Count how many lines in the data below include "newcommand". Answer with the number only.

§ WORKING DATA
■ ■ ■ ■ ■ ■ ■

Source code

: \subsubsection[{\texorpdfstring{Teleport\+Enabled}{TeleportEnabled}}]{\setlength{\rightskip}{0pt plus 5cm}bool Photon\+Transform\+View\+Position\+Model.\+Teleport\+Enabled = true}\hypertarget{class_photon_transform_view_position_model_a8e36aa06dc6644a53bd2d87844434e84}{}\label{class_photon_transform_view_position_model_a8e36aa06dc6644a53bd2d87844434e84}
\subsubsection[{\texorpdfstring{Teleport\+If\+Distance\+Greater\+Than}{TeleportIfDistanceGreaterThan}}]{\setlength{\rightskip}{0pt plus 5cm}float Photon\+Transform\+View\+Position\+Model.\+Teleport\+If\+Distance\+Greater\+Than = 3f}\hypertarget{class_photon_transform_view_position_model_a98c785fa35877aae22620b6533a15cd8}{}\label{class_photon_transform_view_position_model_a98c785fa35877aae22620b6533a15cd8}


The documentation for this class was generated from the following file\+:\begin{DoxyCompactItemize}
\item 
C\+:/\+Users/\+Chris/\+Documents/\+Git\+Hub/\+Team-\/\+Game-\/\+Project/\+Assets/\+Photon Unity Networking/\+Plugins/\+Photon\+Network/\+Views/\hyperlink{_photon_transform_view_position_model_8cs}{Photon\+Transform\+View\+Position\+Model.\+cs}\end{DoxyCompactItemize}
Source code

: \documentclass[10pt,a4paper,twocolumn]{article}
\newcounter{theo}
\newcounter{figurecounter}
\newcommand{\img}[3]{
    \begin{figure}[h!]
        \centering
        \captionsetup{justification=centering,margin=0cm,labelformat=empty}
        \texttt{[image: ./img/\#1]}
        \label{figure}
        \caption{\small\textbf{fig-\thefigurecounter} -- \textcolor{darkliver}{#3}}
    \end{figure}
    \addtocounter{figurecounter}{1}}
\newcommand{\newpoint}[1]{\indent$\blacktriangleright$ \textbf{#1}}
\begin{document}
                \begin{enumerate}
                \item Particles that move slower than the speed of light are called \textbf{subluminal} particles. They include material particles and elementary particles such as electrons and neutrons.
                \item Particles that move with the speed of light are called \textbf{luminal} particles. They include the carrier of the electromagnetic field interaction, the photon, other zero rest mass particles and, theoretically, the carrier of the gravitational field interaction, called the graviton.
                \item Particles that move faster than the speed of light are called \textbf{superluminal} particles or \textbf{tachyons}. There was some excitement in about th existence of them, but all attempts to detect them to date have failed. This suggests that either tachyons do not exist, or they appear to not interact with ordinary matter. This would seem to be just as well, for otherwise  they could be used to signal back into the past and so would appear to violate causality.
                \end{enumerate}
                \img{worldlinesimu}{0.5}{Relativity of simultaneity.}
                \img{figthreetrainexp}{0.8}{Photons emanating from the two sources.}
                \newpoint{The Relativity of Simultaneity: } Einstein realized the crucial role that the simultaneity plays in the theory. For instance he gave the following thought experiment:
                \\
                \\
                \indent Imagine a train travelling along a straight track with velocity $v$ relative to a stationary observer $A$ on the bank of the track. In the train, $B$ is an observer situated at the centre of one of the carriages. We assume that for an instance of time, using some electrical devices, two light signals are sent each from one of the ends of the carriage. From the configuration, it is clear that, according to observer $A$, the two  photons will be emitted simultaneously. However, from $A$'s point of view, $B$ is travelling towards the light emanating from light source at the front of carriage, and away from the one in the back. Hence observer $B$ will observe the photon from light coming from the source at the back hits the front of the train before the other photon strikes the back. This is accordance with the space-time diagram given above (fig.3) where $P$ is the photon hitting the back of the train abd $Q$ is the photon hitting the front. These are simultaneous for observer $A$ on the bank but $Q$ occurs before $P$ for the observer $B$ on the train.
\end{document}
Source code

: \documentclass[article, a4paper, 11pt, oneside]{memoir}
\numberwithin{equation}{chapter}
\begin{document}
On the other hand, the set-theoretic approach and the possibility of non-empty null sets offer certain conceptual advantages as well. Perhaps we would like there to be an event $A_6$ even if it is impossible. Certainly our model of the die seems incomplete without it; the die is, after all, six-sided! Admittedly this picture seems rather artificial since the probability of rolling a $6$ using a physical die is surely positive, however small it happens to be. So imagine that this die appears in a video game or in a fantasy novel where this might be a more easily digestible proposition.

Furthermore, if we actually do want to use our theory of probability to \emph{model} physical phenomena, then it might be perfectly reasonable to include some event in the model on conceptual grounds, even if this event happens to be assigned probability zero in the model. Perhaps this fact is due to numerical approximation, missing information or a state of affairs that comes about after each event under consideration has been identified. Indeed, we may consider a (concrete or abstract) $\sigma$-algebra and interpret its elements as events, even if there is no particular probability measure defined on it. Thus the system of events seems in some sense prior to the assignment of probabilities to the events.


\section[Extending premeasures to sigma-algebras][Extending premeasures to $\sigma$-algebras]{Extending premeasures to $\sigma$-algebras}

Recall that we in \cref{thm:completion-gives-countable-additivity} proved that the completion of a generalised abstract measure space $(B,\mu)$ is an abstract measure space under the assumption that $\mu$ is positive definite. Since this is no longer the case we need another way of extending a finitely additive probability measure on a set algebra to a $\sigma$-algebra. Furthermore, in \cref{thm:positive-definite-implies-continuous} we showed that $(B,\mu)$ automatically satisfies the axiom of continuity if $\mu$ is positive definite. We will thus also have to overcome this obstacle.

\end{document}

■ ■ ■ ■ ■ ■ ■

§ ANSWER BOX
2